“In an essay, Thomas de Quincey (1785¬1859). sketched out a fascinating theory of what constitutes a good lover. He began by reflecting on William Wordsworth (whom he knew well) – the greatest poet of the age, the author of much heartfelt love poetry, a confident, vigorous man who had had much success with women in his youth and was now happily married to a woman devoted to him and his talent.

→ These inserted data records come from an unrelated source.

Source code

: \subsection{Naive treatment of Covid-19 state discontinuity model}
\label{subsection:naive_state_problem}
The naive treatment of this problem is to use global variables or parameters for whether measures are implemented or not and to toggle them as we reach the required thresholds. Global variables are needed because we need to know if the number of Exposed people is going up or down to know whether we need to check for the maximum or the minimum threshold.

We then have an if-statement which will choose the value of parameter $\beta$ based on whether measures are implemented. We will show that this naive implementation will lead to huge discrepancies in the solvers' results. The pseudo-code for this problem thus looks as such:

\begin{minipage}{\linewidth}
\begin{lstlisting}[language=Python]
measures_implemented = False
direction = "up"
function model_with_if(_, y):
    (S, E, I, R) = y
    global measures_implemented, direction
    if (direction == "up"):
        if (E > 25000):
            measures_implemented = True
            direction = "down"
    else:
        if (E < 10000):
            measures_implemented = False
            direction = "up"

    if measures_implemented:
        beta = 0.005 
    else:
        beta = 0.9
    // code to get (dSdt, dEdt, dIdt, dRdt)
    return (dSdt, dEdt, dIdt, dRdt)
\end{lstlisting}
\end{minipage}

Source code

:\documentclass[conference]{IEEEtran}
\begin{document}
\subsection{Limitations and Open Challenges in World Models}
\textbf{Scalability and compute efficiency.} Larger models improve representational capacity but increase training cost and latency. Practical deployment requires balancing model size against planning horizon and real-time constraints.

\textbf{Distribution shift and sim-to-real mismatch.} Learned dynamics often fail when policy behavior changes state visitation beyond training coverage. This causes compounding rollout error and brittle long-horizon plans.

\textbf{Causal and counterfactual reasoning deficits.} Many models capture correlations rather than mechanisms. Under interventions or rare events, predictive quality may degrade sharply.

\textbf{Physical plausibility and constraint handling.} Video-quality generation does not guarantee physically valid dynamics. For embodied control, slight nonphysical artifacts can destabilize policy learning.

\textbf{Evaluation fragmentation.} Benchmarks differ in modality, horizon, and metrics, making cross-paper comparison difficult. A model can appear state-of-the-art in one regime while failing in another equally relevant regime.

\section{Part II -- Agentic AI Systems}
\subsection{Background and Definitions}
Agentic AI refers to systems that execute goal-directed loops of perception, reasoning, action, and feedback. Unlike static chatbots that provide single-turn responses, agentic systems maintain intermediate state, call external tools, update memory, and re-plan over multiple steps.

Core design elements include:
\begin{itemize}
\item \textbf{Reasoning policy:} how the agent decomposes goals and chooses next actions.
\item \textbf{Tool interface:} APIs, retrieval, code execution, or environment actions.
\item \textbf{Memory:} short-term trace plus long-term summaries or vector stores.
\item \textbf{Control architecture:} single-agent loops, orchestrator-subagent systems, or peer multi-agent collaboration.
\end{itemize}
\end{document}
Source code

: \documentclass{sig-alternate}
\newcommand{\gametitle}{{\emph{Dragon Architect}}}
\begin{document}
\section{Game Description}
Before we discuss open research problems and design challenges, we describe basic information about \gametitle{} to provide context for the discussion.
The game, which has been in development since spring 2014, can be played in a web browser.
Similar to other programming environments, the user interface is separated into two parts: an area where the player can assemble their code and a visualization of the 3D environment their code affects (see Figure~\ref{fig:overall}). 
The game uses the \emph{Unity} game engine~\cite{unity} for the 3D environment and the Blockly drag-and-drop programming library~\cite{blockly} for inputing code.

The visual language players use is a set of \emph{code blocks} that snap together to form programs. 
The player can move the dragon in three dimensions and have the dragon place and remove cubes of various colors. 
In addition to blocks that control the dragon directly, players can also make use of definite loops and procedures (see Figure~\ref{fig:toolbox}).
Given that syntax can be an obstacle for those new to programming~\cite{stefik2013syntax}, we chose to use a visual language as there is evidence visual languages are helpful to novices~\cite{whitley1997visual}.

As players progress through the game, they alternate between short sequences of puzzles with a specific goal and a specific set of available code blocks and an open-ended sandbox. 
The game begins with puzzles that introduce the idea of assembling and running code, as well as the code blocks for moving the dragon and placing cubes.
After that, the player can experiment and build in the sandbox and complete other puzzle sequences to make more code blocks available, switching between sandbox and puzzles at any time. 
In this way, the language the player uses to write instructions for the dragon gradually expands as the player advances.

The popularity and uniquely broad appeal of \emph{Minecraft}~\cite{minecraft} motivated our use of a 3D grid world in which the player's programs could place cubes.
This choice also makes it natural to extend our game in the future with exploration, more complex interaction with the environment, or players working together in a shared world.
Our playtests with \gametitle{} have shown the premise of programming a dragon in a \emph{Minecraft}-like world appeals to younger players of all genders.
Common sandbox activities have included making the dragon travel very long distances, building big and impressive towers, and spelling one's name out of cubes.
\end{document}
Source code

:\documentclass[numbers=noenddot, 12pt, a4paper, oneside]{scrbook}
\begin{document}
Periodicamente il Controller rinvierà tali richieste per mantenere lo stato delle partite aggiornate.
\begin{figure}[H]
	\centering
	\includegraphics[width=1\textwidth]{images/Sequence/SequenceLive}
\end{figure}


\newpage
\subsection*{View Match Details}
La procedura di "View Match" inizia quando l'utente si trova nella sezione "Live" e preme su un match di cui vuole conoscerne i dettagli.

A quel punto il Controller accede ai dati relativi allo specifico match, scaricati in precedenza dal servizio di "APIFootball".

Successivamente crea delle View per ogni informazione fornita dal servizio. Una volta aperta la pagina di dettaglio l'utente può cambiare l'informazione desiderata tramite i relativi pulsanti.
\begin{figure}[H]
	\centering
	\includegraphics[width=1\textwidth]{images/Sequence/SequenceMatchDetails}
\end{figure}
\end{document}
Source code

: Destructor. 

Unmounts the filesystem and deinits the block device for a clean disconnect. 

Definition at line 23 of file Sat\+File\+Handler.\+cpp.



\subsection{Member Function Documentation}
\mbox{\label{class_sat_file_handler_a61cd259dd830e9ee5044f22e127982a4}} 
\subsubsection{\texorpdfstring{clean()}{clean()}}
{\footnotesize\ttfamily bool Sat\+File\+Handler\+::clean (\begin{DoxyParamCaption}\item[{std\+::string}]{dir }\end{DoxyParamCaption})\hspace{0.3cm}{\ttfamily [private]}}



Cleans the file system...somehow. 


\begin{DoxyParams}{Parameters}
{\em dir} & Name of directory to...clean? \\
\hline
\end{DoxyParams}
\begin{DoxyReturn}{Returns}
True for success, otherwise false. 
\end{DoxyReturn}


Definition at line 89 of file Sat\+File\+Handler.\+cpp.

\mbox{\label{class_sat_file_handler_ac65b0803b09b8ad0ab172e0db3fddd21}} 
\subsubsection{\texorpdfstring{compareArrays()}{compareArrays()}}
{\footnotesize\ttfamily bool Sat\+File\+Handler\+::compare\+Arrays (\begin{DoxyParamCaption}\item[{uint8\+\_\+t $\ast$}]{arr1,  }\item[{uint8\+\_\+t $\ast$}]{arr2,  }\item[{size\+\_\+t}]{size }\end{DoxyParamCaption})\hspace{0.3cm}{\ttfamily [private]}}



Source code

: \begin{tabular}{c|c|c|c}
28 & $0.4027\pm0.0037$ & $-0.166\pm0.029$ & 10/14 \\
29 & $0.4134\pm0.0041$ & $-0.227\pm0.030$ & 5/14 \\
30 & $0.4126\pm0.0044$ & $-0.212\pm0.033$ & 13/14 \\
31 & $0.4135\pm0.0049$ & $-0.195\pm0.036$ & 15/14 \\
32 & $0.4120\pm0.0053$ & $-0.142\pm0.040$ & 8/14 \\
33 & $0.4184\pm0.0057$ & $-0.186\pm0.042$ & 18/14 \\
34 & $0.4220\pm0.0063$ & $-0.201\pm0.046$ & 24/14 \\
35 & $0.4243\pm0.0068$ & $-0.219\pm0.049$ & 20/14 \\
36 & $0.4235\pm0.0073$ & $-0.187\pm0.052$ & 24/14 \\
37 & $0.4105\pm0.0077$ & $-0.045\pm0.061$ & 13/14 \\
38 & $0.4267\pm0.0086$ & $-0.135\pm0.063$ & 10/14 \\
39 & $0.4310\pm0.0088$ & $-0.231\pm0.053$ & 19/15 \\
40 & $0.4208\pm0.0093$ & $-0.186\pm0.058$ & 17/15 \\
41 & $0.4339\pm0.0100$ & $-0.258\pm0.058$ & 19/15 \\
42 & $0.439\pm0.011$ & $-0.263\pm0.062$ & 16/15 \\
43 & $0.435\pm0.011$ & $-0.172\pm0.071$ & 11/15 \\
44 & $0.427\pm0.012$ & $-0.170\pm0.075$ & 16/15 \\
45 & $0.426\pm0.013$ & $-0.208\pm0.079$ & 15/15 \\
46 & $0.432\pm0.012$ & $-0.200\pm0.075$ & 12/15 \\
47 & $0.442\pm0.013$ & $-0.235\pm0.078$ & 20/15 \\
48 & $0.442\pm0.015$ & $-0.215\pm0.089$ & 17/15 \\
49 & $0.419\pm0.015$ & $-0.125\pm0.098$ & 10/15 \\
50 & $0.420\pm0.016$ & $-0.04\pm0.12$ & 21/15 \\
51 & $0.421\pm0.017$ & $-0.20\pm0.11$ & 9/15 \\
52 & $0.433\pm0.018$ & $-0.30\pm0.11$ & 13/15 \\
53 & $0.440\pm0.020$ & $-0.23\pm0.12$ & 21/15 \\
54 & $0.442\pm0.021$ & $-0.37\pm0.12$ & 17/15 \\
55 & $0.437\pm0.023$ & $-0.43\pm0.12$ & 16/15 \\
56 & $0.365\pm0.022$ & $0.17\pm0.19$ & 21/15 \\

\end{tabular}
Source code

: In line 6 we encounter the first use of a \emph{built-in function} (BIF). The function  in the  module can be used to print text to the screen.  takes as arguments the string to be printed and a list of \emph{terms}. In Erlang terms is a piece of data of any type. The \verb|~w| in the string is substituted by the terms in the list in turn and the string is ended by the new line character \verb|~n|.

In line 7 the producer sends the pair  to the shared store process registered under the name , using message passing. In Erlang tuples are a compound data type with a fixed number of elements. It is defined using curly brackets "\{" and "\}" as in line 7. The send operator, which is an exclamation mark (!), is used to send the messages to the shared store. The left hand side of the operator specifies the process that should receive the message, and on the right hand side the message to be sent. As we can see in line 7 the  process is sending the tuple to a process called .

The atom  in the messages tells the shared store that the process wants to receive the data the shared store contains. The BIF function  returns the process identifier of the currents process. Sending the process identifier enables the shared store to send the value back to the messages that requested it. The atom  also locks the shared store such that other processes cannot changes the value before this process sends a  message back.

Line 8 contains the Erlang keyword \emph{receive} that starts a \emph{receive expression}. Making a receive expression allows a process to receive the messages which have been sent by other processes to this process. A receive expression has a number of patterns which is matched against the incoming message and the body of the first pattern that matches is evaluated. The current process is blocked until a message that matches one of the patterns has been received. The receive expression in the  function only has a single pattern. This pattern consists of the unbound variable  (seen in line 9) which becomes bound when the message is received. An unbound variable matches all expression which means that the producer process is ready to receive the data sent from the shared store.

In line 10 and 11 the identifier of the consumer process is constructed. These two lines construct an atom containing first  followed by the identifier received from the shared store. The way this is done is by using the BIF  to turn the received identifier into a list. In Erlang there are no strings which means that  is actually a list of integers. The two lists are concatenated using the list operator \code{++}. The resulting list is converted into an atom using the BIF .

“Given the evidence, Wordsworth stood to be described as a great lover. But De Quincey disagreed, and the reason lay in Wordsworth’s very confidence and reasonableness. The man was simply incapable of being pathetic and ridiculous when in love. He could never break down in front of a woman or think he couldn’t live without her or listen to a boring story she was telling with attention because he was so besotted. “Wordsworth had not the [things] in him that make total devotion to a woman possible,” argued De Quincey; he couldn’t see why people should lose their tongues when seducing their lovers, or why they should sit for hours thinking about them (doodling, writing their name down 300 times) when there were so many better things to be doing (like going for a walk up a mountain and staring at a lake). “There never lived a woman whom he would have conversed with without wearing an air of mild condescension to her understanding. To lie at her feet, to make her his idol, to worship her very caprices, and to adore the most unreasonableness of her frowns – these things were impossible to Wordsworth, and being so, he could never have been, in any emphatic sense, a lover.”
“Wordsworth might have been an able seducer, but his sense of propriety and his confidence in himself stopped him from experiencing the powerful emotions of the true lover. By contrast, De Quincey – though much less good as a poet and far more troubled in his relations with women – could claim superiority. He tells us that he used to retire to bed during difficult moments of courtship and dream of the beloved, with his head “wrapped in the bed clothes” – hardly respectable behaviour but perhaps the best sign of true love.
“If we follow De Quincey, we should perhaps beware of those who always know what to say, never bump into doors and rarely look ridiculous. They’re not the ones with the deepest hearts. The clumsiest seducers are perhaps always the most genuine.